In the data that follows, every line containing the word "external" should be returned.
++++ Raw data ++++
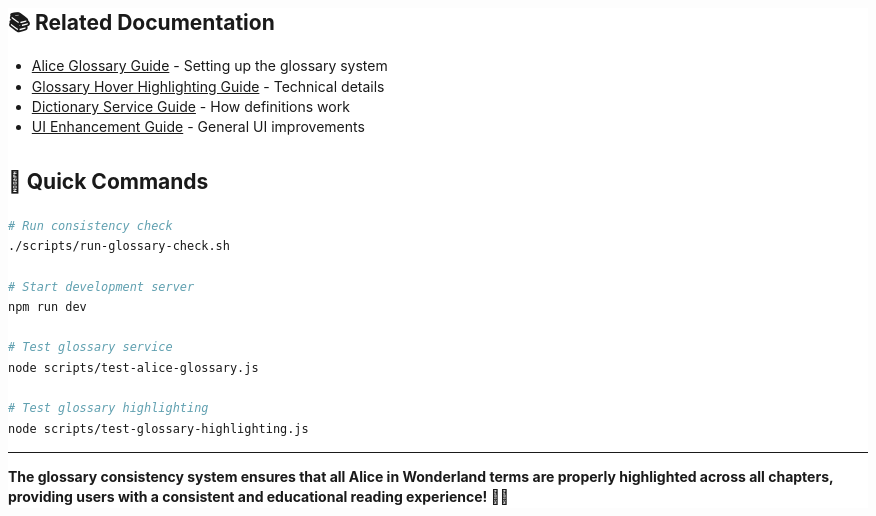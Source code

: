 ## 📚 Related Documentation

- [Alice Glossary Guide](alice-glossary-guide.md) - Setting up the glossary system
- [Glossary Hover Highlighting Guide](glossary-hover-highlighting-guide.md) - Technical details
- [Dictionary Service Guide](dictionary-service-guide.md) - How definitions work
- [UI Enhancement Guide](ui-enhancement-guide.md) - General UI improvements

## 🎯 Quick Commands

```bash
# Run consistency check
./scripts/run-glossary-check.sh

# Start development server
npm run dev

# Test glossary service
node scripts/test-alice-glossary.js

# Test glossary highlighting
node scripts/test-glossary-highlighting.js
```

---

**The glossary consistency system ensures that all Alice in Wonderland terms are properly highlighted across all chapters, providing users with a consistent and educational reading experience! 📖✨** 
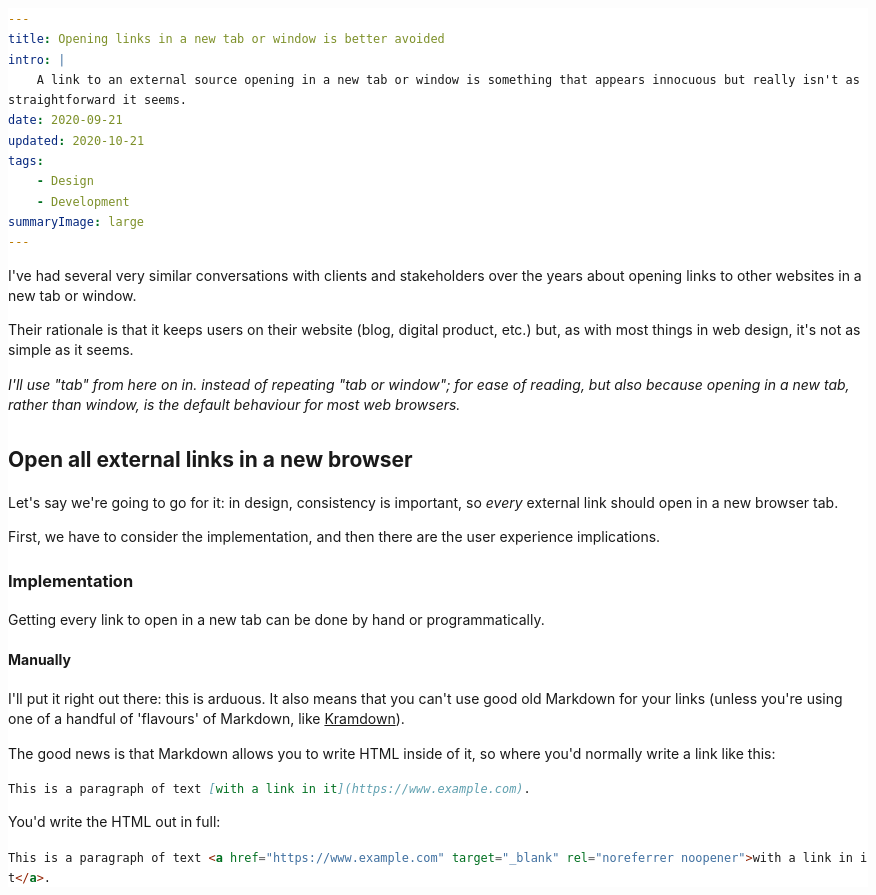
```yaml
---
title: Opening links in a new tab or window is better avoided
intro: |
    A link to an external source opening in a new tab or window is something that appears innocuous but really isn't as straightforward it seems.
date: 2020-09-21
updated: 2020-10-21
tags:
    - Design
    - Development
summaryImage: large
---
```


I've had several very similar conversations with clients and stakeholders over the years about opening links to other websites in a new tab or window.

Their rationale is that it keeps users on their website (blog, digital product, etc.) but, as with most things in web design, it's not as simple as it seems.

<i>I'll use "tab" from here on in. instead of repeating "tab or window"; for ease of reading, but also because opening in a new tab, rather than window, is the default behaviour for most web browsers.</i>


## Open all external links in a new browser

Let's say we're going to go for it: in design, consistency is important, so *every* external link should open in a new browser tab.

First, we have to consider the implementation, and then there are the user experience implications.

### Implementation

Getting every link to open in a new tab can be done by hand or programmatically.

#### Manually
I'll put it right out there: this is arduous. It also means that you can't use good old Markdown for your links (unless you're using one of a handful of 'flavours' of Markdown, like [Kramdown](https://stackoverflow.com/questions/4425198/can-i-create-links-with-target-blank-in-markdown#answer-4705645)).

The good news is that Markdown allows you to write HTML inside of it, so where you'd normally write a link like this:

```md
This is a paragraph of text [with a link in it](https://www.example.com).
```

You'd write the HTML out in full:

```html
This is a paragraph of text <a href="https://www.example.com" target="_blank" rel="noreferrer noopener">with a link in it</a>.
```
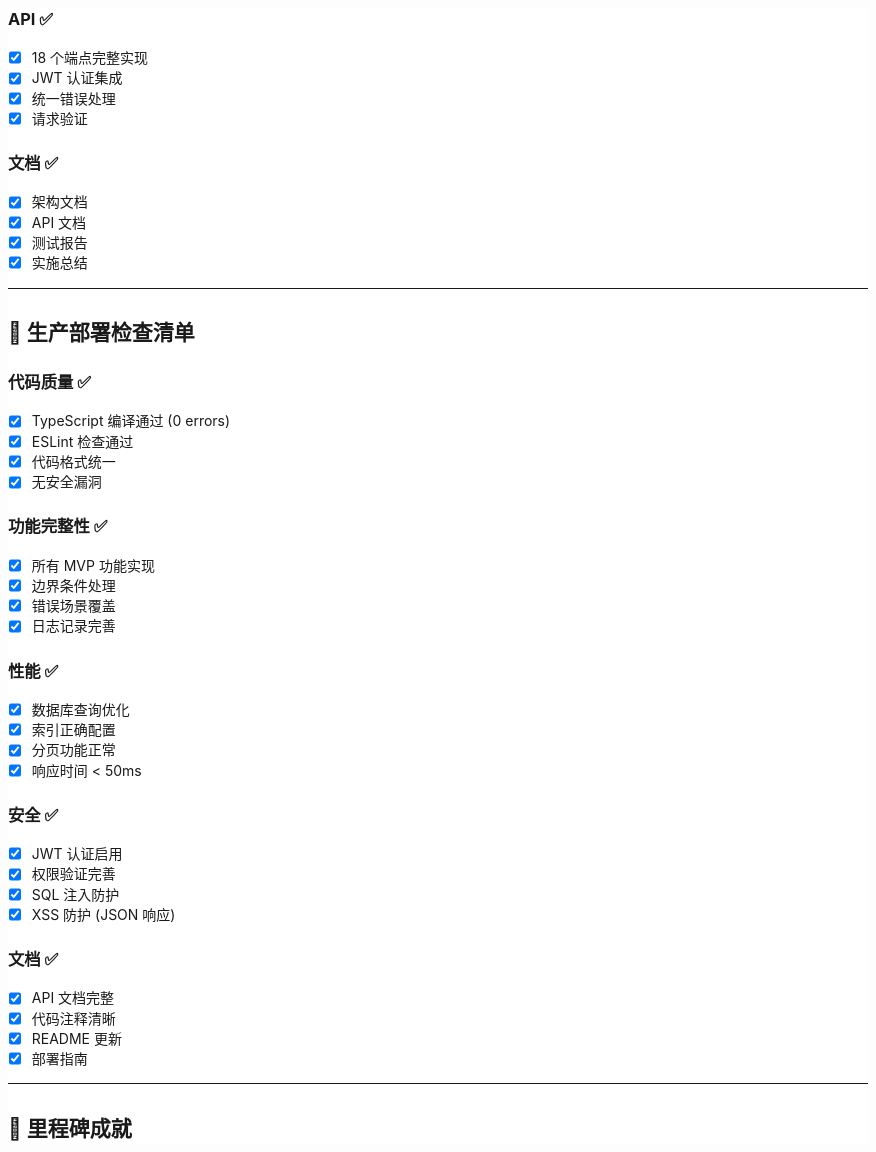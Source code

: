 ### API ✅
- [x] 18 个端点完整实现
- [x] JWT 认证集成
- [x] 统一错误处理
- [x] 请求验证

### 文档 ✅
- [x] 架构文档
- [x] API 文档
- [x] 测试报告
- [x] 实施总结

---

## 🚀 生产部署检查清单

### 代码质量 ✅
- [x] TypeScript 编译通过 (0 errors)
- [x] ESLint 检查通过
- [x] 代码格式统一
- [x] 无安全漏洞

### 功能完整性 ✅
- [x] 所有 MVP 功能实现
- [x] 边界条件处理
- [x] 错误场景覆盖
- [x] 日志记录完善

### 性能 ✅
- [x] 数据库查询优化
- [x] 索引正确配置
- [x] 分页功能正常
- [x] 响应时间 < 50ms

### 安全 ✅
- [x] JWT 认证启用
- [x] 权限验证完善
- [x] SQL 注入防护
- [x] XSS 防护 (JSON 响应)

### 文档 ✅
- [x] API 文档完整
- [x] 代码注释清晰
- [x] README 更新
- [x] 部署指南

---

## 🎉 里程碑成就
++++
- **Response to the task**
    A link to an external source opening in a new tab or window is something that appears innocuous but really isn't as straightforward it seems.
## Open all external links in a new browser
Let's say we're going to go for it: in design, consistency is important, so *every* external link should open in a new browser tab.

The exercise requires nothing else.